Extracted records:

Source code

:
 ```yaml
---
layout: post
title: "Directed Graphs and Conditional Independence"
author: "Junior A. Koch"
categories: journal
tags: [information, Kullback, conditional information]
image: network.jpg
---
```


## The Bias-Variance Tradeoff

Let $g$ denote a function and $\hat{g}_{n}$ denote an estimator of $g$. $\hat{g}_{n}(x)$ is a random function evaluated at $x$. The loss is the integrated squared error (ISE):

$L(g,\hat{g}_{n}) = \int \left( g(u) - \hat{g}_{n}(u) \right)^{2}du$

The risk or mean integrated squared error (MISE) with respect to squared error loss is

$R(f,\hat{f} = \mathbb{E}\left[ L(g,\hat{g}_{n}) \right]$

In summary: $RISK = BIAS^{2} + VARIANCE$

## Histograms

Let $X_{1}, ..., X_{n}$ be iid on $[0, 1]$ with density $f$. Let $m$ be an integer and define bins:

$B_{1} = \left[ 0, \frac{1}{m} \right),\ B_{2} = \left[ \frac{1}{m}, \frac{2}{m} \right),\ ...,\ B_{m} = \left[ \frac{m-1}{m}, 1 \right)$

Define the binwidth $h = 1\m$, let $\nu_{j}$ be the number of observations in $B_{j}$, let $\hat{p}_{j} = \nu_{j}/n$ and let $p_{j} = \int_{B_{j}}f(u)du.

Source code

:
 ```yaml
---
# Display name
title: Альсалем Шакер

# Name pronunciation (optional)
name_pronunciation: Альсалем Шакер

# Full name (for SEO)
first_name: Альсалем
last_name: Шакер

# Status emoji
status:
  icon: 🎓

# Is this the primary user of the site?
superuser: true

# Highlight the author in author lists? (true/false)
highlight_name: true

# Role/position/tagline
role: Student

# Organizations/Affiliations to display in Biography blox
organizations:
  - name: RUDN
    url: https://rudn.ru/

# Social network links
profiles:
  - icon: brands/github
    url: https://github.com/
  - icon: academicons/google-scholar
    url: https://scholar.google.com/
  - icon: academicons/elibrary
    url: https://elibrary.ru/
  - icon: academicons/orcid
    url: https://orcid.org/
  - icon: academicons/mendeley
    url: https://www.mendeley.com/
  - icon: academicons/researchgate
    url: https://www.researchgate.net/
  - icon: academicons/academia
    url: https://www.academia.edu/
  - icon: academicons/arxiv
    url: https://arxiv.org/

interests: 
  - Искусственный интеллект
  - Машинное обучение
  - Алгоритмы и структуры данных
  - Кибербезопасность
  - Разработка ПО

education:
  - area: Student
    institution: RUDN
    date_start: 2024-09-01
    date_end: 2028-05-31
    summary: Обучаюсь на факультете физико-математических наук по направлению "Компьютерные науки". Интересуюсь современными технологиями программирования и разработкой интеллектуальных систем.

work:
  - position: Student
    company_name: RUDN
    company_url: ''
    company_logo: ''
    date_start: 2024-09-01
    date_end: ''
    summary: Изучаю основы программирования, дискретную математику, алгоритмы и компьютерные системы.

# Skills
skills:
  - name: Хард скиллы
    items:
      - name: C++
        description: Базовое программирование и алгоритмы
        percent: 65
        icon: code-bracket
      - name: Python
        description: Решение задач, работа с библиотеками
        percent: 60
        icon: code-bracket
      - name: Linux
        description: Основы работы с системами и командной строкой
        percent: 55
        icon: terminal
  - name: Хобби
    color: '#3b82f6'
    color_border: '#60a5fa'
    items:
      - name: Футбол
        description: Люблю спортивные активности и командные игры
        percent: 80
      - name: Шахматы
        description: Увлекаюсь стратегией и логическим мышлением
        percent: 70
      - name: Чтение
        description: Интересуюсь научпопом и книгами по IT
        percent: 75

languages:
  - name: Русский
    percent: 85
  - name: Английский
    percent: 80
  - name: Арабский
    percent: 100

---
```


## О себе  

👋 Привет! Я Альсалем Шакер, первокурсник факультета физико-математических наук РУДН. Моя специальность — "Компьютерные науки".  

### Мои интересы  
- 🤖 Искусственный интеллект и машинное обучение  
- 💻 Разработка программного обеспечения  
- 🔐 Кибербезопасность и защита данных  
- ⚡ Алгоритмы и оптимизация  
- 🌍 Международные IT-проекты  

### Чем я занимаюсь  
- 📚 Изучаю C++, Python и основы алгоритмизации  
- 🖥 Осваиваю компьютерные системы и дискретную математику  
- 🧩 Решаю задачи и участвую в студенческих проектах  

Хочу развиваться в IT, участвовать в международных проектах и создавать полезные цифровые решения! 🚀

**Exercise:** Search the entries above for the string "author". Copy each line that holds it.

**Your response:**
author: "Junior A. Koch"
# Highlight the author in author lists? (true/false)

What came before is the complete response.